Helena bir şey söylemeden çilekleri elinden alırken bir süre çilek yiyip kahvaltı hazırlayan Regulus'u izledi. Sonra da yüzünde oluşan hafif bir tebessümle birlikte karnını okşadı. Dün geceden beri Regulus'la gerçekten bir aile olmanın hayalini kuruyordu ve içi kıpır kıpırdı.
"Regulus." dedi elindeki çilekten bir ısırık aldıktan sonra neşeli bir ses tonuyla. En son ne zaman bu kadar neşeli hissettiğini hatırlamasa da bugün kendisini çok neşeli hissediyordu. Regulus kendisiyle küs uyumak istememişti, ona zorla bir şeyleri kabul ettirmeye çalışmak yerine düzgün bir dille nasıl hissettiğini anlatmıştı. Kendisiyle gerçekten evli olmak istediğini ve onu affetmesi için çabalayacağını söylemişti. Hatta kendisiyle birlikte içinde ukte kalan her şeyi yapmak istediğini bile söylemişti.

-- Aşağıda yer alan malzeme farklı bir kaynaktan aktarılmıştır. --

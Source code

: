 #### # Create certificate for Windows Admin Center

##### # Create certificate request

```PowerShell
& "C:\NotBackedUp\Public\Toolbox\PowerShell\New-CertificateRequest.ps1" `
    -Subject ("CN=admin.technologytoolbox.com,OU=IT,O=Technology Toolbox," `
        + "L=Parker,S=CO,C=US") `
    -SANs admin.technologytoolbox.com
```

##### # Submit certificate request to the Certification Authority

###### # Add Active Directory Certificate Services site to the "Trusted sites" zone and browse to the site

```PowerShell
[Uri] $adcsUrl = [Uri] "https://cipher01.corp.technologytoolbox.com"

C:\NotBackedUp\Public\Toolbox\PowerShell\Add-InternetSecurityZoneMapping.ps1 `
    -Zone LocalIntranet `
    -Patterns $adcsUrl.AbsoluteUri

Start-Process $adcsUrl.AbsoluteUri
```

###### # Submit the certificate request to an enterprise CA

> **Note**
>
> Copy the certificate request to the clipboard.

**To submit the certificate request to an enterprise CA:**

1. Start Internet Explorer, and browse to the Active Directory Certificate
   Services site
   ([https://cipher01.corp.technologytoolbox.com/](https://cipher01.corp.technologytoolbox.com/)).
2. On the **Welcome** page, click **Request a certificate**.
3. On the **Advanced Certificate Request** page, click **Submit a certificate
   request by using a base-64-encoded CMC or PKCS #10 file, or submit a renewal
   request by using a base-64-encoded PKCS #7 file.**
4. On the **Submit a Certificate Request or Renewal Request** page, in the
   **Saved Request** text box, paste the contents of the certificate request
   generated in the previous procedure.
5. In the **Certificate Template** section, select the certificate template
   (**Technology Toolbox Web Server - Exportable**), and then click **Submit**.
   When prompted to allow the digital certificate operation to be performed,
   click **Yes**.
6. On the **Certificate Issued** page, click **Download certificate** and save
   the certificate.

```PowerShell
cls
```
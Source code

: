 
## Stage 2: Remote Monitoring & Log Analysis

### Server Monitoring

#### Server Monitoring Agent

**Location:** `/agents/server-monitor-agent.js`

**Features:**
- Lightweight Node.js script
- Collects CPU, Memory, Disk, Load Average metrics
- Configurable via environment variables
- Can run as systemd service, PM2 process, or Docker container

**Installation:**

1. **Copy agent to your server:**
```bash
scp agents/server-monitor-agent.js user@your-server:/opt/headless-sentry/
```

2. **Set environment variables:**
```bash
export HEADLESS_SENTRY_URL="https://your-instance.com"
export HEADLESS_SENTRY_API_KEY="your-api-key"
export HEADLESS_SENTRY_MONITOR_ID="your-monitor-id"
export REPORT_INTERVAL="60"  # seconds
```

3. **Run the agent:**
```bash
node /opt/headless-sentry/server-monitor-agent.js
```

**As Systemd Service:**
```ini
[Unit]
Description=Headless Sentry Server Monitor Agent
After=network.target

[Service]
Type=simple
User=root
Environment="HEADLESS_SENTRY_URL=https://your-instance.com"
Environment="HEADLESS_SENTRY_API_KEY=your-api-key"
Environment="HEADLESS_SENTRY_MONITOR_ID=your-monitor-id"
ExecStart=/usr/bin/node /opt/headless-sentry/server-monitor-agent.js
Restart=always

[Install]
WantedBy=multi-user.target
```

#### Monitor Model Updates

İçinde ukte kalan çok fazla şey vardı ama bu bile kendisini üzmüyordu şimdi.
"Ben bir şey yaptım. Ama bunun için bana kızamazsın. Karnımda bebek var sonuçta. Karnında bebek olan insanlara kızılmaz."
"Barty'yi kahvaltıya mı çağırdın?"
Regulus sıkkın bir ses tonuyla konuştuğunda, "Hayır." dedi Helena ve yeniden konuşmadan önce derin bir nefes aldı. Regulus'un kendisine kızmayacağını umsa da yine de biraz tedirgin olmuştu. "Sirius'u çağırdım."
Sözlerini uzun bir sessizlik takip ettiğinde, "Sirius'u mu çağırdın?" diye sordu Regulus afallamış bir hâlde.
"Evet. Onunla barışmanız gerekiyor."
"O mankafayla barışmayacağım ben." dedi Regulus kesinkes. "Buraya da gelmesin, gitsin gerçek kardeşiyle kahvaltı yapsın."
"Onun gerçek kardeşi sensin."
"Hayır." dedi Regulus ve ne kadar gizlemeye çalışırsa çalışsın sesindeki acıyı gizleyemedi. "Onun gerçek kardeşi Potter."
"En azından konuşun." dedi Helena. "Benim için olmaz mı?"
Regulus olmaz demek üzereyken bakışlarının Helena'nın bakışlarıyla buluşmasıyla birlikte duraksadı. "Tamam." dedi sonra da hevesi kırılmasın diye. Zaten bugüne kadar hevesini yeterince kırmıştı, şimdi bir daha kıramazdı. "Senin için."
ŞİMDİ OKUDUĞUN
DAİMA SAF 【Regulus Black】
FanfictionHelena Fawley kendisini bir anda çocukluğundan beri aşık olduğu Regulus Black ile nişanlı hâlde bulduğunda epey mutlu olmuştu. Ancak bu mutluluğu önce Regulus'un melez bir cadı olan Annabelle White'a aşık olduğunu öğrenmesiyle sarsılmış, sonrasınday...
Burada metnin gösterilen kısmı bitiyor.